--- Extracted data entries ---
▬▬▬▬▬▬

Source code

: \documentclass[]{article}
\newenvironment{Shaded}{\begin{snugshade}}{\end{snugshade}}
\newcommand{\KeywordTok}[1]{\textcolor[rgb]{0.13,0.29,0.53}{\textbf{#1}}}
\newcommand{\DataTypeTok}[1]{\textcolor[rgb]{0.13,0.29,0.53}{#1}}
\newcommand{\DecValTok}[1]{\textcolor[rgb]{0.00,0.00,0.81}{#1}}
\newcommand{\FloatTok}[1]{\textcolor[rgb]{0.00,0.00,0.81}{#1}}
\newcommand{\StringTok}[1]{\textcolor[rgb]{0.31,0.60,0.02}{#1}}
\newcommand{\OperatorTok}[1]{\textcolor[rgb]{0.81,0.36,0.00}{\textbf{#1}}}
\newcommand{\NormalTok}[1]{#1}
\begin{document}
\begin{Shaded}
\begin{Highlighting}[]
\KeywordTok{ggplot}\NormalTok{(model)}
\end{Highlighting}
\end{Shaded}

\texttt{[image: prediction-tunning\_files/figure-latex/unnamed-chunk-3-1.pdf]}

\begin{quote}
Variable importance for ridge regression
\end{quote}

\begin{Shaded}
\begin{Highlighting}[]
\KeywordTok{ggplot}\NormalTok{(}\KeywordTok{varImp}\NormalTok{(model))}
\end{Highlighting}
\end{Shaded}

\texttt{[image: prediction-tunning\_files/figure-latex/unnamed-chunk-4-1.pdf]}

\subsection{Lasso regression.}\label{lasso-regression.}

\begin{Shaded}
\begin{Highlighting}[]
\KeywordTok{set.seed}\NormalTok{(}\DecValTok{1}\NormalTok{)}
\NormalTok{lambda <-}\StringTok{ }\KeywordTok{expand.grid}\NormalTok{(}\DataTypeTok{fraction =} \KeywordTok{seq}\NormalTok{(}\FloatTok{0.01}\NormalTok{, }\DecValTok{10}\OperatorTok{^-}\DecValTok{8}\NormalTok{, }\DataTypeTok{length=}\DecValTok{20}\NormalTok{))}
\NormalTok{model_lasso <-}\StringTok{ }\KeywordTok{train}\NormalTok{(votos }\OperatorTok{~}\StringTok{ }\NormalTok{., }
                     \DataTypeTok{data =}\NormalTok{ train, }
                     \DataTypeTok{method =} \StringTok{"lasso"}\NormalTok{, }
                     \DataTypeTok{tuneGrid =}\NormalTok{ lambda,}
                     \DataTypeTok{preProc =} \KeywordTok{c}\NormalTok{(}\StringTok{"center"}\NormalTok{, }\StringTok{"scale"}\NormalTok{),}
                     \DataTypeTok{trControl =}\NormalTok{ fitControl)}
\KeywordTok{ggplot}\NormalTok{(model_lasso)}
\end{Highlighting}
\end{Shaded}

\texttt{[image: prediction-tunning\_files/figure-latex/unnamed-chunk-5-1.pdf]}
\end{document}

▬▬▬▬▬▬

--- THE PROBLEM ---
The lines above, from the first through the one containing "Variable importance for ridge regression", must be restated word for word, with nothing added.

--- OUTPUT FOR THIS TASK ---
Source code

: \documentclass[]{article}
\newenvironment{Shaded}{\begin{snugshade}}{\end{snugshade}}
\newcommand{\KeywordTok}[1]{\textcolor[rgb]{0.13,0.29,0.53}{\textbf{#1}}}
\newcommand{\DataTypeTok}[1]{\textcolor[rgb]{0.13,0.29,0.53}{#1}}
\newcommand{\DecValTok}[1]{\textcolor[rgb]{0.00,0.00,0.81}{#1}}
\newcommand{\FloatTok}[1]{\textcolor[rgb]{0.00,0.00,0.81}{#1}}
\newcommand{\StringTok}[1]{\textcolor[rgb]{0.31,0.60,0.02}{#1}}
\newcommand{\OperatorTok}[1]{\textcolor[rgb]{0.81,0.36,0.00}{\textbf{#1}}}
\newcommand{\NormalTok}[1]{#1}
\begin{document}
\begin{Shaded}
\begin{Highlighting}[]
\KeywordTok{ggplot}\NormalTok{(model)}
\end{Highlighting}
\end{Shaded}

\texttt{[image: prediction-tunning\_files/figure-latex/unnamed-chunk-3-1.pdf]}

\begin{quote}
Variable importance for ridge regression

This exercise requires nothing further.